Mettons-nous à sa place, les tournures de phrases les plus douces du monde ne peuvent justifier l’idée qu’il n’a pas le droit d’aller découvrir cet espace, là-bas, à portée de regard mais pas de jambes ! – Louise Michaud
- raisonner en termes de développement de l’enfant : l’enfant peut-il comprendre ce qui est attendu de lui ? peut-il effectuer les gestes requis ? peut-il “se calmer” ou “attendre” comme le lui demandent les adultes ? Il se peut que les attentes des adultes dépassent ce que les enfants sont capables de comprendre et de faire. Ainsi, l’inhibition du geste est réellement difficile pour les enfants (comme le fait de se retenir de mettre à la bouche ou de tendre la main pour toucher qui correspondent à des besoins irrépressibles).

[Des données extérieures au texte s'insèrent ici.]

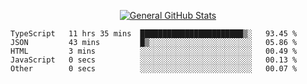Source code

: <p align="center">
  <a href="https://github.com/AndyDevv">
    <img src="https://github-readme-stats.vercel.app/api?username=AndyDevv&custom_title=General%20GitHub%20Stats&theme=aura_dark" alt="General GitHub Stats">
  </a>
</p>

<!--START_SECTION:waka-->

```text
TypeScript   11 hrs 35 mins  ███████████████████████▒░   93.45 %
JSON         43 mins         █▒░░░░░░░░░░░░░░░░░░░░░░░   05.86 %
HTML         3 mins          ░░░░░░░░░░░░░░░░░░░░░░░░░   00.49 %
JavaScript   0 secs          ░░░░░░░░░░░░░░░░░░░░░░░░░   00.13 %
Other        0 secs          ░░░░░░░░░░░░░░░░░░░░░░░░░   00.07 %
```

<!--END_SECTION:waka-->

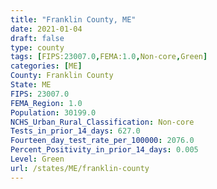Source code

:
 ```yaml
---
title: "Franklin County, ME"
date: 2021-01-04
draft: false
type: county
tags: [FIPS:23007.0,FEMA:1.0,Non-core,Green]
categories: [ME]
County: Franklin County
State: ME
FIPS: 23007.0
FEMA_Region: 1.0
Population: 30199.0
NCHS_Urban_Rural_Classification: Non-core
Tests_in_prior_14_days: 627.0
Fourteen_day_test_rate_per_100000: 2076.0
Percent_Positivity_in_prior_14_days: 0.005
Level: Green
url: /states/ME/franklin-county
---
```



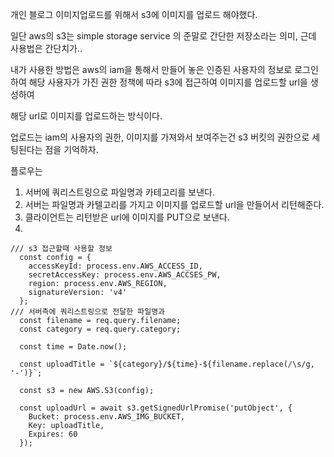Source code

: 개인 블로그 이미지업로드를 위해서 s3에 이미지를 업로드 해야했다.

일단 aws의 s3는 simple storage service 의 준말로 간단한 저장소라는 의미, 근데 사용법은 간단치가..

내가 사용한 방법은 aws의 iam을 통해서 만들어 놓은 인증된 사용자의 정보로 로그인하여 해당 사용자가 가진 권한 정책에 따라 s3에 접근하여 이미지를 업로드할 url을 생성하여

해당 url로 이미지를 업로드하는 방식이다.

업로드는 iam의 사용자의 권한, 이미지를 가져와서 보여주는건 s3 버킷의 권한으로 세팅된다는 점을 기억하자.

플로우는

1. 서버에 쿼리스트링으로 파일명과 카테고리를 보낸다.
2. 서버는 파일명과 카텔고리를 가지고 이미지를 업로드할 url을 만들어서 리턴해준다.
3. 클라이언트는 리턴받은 url에 이미지를 PUT으로 보낸다.
4.

```
/// s3 접근할때 사용할 정보
  const config = {
    accessKeyId: process.env.AWS_ACCESS_ID,
    secretAccessKey: process.env.AWS_ACCSES_PW,
    region: process.env.AWS_REGION,
    signatureVersion: 'v4'
  };
/// 서버측에 쿼리스트링으로 전달한 파일명과
  const filename = req.query.filename;
  const category = req.query.category;

  const time = Date.now();

  const uploadTitle = `${category}/${time}-${filename.replace(/\s/g, '-')}`;

  const s3 = new AWS.S3(config);

  const uploadUrl = await s3.getSignedUrlPromise('putObject', {
    Bucket: process.env.AWS_IMG_BUCKET,
    Key: uploadTitle,
    Expires: 60
  });

```
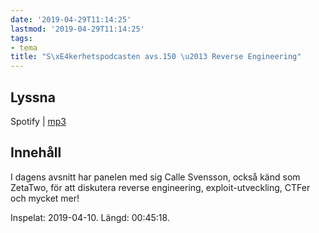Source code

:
 ```yaml
---
date: '2019-04-29T11:14:25'
lastmod: '2019-04-29T11:14:25'
tags:
- tema
title: "S\xE4kerhetspodcasten avs.150 \u2013 Reverse Engineering"
---
```

## Lyssna

Spotify \| [mp3](http://traffic.libsyn.com/sakerhetspodcasten/2019-04-10_Reverse_Engineering.mp3)

## Innehåll

I dagens avsnitt har panelen med sig Calle Svensson, också känd som ZetaTwo, för
att diskutera reverse engineering, exploit-utveckling, CTFer och mycket mer!

Inspelat: 2019-04-10. Längd: 00:45:18.

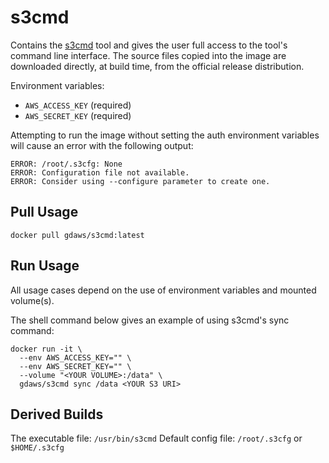 # s3cmd

Contains the [s3cmd](https://github.com/s3tools/s3cmd) tool and gives the user 
full access to the tool's command line interface. The source files copied into 
the image are downloaded directly, at build time, from the official release 
distribution.

Environment variables:

* `AWS_ACCESS_KEY` (required)
* `AWS_SECRET_KEY` (required)

Attempting to run the image without setting the auth environment variables will 
cause an error with the following output:

```
ERROR: /root/.s3cfg: None
ERROR: Configuration file not available.
ERROR: Consider using --configure parameter to create one.
```

## Pull Usage

```
docker pull gdaws/s3cmd:latest
```

## Run Usage

All usage cases depend on the use of environment variables and mounted volume(s).

The shell command below gives an example of using s3cmd's sync command:

```
docker run -it \
  --env AWS_ACCESS_KEY="" \
  --env AWS_SECRET_KEY="" \
  --volume "<YOUR VOLUME>:/data" \
  gdaws/s3cmd sync /data <YOUR S3 URI>
```

## Derived Builds

The executable file: `/usr/bin/s3cmd`
Default config file: `/root/.s3cfg` or `$HOME/.s3cfg`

- raisonner en termes de nos propres limites et croyances : nous pouvons nous questionner en tant qu’adultes sur la légitimité de certaines limites imposées aux enfants. Quel degré d’autonomie sommes-nous prêts à accorder aux enfants ? Cette question nous oblige à repenser nos attitudes et attentes : une posture “confiante, encourageante et rassurante” qui témoigne à l’enfant qu’on a confiance en lui et qu’on a là en cas de besoin. Cela peut passer par le fait de passer en revue nos habitudes, nos automatismes, nos réflexes pour savoir s’ils sont justifiés ou juste un héritage non actualisé avec les dernières connaissances sur le développement des enfants, non contextualisé. Toutefois, en complément de cette attitude repensée, l’espace doit être sécurisé en trouvant un juste équilibre entre les besoins des enfants et des adultes pour rassurer les adultes et leur permettre de se détendre suffisamment pour laisser un enfant libre d’explorer.
- raisonner en termes d’enseignement de compétences : il s’agit ici de se dire qu’un enfant qui n’accède pas à une demande n’est pas “désobéissant”, “insolent” ou “manquant de discipline”. Il lui manque peut-être des compétences et il nous est possible de participer au développement de ces compétences chez l’enfant.
Ainsi, il est utile de garder en tête que les consignes positives ne sont pas des baguettes magiques et que la parentalité positive va plus loin que cela : c’est avant tout chercher la fonction positive du comportement de l’enfant qui a son propre libre arbitre et qui a le droit au respect de sa dignité et, en fonction, affirmer nos limites actualisées et contextualisées (plutôt que des limites rigides impersonnelles).